Last April, I wrote here about the Cork City brochure, Our City Is Changing. I pointed out there were relatively few references to maintenance as one of the mainstays of municipal work,
In doing so I pointed out: “A casual stroll around Cork city last Saturday revealed plenty of areas crying out for attention rather than reimagining or rethinking. No sweeping changes needed, just some basic upkeep.
“Take the tourist maps at various parts of the city, many of which are defaced by graffiti: one hasn’t been cleaned for so long that there seems to be some kind of moss growing on it.”
Remember those tourist maps? The City Walks signs? The grey boards with plastic covering?
Now they seem to be gone, no doubt to be replaced by the shiny new wayfinding system. How long will that system be shiny, never mind new? How long before its constituent parts begin to resemble their predecessors — unreadable with spray-paint and sprouting mould?
That’s what happens when there’s a lack of maintenance, and there’s a mindset at play here that needs to be changed. From MacCurtain Street to the aforementioned robot trees, why is there such an aversion to the basics of upkeep in Cork?
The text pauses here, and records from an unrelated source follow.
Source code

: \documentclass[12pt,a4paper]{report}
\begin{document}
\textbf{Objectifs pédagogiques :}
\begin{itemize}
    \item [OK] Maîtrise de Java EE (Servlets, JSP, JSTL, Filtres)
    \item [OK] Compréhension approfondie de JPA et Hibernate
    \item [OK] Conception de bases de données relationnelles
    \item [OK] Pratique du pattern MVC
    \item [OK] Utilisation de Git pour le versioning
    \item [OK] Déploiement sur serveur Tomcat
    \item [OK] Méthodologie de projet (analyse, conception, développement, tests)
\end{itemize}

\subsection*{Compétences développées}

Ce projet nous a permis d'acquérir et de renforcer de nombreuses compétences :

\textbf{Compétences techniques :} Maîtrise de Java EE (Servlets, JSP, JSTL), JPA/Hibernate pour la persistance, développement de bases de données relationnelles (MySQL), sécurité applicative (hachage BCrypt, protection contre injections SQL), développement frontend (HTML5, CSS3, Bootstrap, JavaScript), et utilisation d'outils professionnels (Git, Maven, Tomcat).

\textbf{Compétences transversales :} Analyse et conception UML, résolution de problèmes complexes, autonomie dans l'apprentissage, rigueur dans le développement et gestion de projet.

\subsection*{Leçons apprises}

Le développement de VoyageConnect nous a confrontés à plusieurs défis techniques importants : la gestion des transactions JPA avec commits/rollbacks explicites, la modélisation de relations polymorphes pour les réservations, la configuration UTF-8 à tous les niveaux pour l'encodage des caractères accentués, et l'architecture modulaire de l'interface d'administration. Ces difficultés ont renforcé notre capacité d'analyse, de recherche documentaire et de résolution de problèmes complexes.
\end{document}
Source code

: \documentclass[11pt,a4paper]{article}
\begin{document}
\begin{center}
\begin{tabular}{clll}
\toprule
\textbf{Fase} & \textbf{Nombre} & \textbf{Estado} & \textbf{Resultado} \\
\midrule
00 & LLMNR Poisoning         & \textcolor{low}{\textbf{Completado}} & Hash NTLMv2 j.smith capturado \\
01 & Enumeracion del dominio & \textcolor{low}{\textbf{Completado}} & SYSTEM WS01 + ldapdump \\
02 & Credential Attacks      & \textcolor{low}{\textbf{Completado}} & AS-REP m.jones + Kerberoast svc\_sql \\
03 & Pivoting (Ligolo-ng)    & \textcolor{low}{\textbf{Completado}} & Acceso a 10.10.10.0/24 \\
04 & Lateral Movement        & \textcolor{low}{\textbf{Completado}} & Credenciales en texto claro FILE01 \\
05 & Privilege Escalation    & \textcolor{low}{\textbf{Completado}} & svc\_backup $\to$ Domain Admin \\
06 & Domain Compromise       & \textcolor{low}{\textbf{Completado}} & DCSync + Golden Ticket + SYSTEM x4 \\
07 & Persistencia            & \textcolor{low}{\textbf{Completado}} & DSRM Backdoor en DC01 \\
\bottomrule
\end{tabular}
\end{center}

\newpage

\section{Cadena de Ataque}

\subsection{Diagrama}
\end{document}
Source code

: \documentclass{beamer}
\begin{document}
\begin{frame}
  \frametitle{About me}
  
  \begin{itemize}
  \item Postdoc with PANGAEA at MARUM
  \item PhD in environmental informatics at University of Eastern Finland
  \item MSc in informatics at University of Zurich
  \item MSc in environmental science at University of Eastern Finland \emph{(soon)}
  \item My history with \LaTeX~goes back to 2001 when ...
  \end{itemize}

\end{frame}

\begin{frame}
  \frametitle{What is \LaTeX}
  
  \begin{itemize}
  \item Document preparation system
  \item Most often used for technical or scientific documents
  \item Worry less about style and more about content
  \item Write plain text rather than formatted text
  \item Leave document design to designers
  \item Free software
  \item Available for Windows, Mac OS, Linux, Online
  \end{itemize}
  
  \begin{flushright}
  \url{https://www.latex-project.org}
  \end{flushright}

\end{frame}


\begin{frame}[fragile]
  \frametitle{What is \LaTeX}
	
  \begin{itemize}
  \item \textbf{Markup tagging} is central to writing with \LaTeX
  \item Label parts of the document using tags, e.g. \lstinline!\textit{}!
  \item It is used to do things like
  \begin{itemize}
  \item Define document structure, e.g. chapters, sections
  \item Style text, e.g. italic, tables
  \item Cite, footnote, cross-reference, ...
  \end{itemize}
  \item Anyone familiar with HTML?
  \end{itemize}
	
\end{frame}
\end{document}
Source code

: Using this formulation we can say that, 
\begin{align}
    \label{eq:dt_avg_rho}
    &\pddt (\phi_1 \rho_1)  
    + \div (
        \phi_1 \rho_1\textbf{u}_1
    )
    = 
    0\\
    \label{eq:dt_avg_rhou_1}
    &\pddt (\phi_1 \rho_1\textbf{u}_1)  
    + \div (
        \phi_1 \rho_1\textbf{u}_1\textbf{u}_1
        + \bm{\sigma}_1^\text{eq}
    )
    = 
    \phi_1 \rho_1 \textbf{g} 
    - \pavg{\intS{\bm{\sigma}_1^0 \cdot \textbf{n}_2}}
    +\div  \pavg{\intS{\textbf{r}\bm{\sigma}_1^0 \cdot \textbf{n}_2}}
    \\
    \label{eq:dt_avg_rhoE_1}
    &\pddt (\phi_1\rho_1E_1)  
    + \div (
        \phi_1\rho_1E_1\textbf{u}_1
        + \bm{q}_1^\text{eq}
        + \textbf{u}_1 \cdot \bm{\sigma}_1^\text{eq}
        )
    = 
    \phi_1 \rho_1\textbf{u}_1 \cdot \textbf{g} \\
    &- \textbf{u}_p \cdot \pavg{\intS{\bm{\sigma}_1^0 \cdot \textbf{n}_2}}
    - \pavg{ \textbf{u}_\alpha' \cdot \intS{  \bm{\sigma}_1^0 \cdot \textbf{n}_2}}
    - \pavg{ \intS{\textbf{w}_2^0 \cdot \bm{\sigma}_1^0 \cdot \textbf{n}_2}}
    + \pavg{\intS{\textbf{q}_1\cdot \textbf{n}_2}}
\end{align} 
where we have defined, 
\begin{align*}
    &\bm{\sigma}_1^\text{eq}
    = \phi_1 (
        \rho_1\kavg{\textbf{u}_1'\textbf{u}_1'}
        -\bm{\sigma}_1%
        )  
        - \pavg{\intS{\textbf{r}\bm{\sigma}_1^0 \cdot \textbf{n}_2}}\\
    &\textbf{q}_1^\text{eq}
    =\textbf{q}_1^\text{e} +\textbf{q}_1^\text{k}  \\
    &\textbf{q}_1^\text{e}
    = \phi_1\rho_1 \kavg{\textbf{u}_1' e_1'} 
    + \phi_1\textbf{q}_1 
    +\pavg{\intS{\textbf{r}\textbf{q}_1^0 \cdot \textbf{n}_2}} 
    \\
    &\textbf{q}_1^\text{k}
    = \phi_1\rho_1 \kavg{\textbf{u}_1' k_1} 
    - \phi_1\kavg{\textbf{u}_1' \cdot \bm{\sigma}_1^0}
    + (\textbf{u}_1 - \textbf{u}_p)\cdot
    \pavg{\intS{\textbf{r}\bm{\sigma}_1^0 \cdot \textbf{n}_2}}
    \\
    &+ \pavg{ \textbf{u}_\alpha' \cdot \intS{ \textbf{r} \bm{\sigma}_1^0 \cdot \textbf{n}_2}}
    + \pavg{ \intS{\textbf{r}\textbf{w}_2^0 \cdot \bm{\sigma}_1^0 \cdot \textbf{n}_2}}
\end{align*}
Last March we saw the ultimate embodiment of this with the South Gate Bridge, when only a portion of the bridge was cleaned.
As Eoin English reported at that time: “The crew was only told to remove the graffiti from the affected stonework. They were not told to clean the rest of the stonework.”
Little wonder that a city councillor called it as “a bit of a half-arsed effort”, which was a piercingly accurate description given how much of the bridge was left untouched.
Lately yours truly was leafing through the city columnist’s bible, Robert Caro’s The Power Broker, which describes the long career of Robert Moses and his influence on New York’s physical development. There are pearls on every page: Caro’s description of the traffic chaos caused by new roads and bridges in New York might strike a chord with those stuck around Dunkettle these mornings, for instance.
Try this paragraph.
"And the cost of neglected maintenance is astonishingly high: the West Side Highway, for example, could have been kept in perfect repair during the 1950s for about $75,000 per year; because virtually no repairing was done, by the 1960s the cost of annual maintenance would be more than $1,000,000 per year; and in 1974 the highway had begun literally to fall apart — a condition that would take tens of millions of dollars to repair."
Anyway, best of luck with the wayfinding. And I’ll see everyone back here in a couple of years with an update.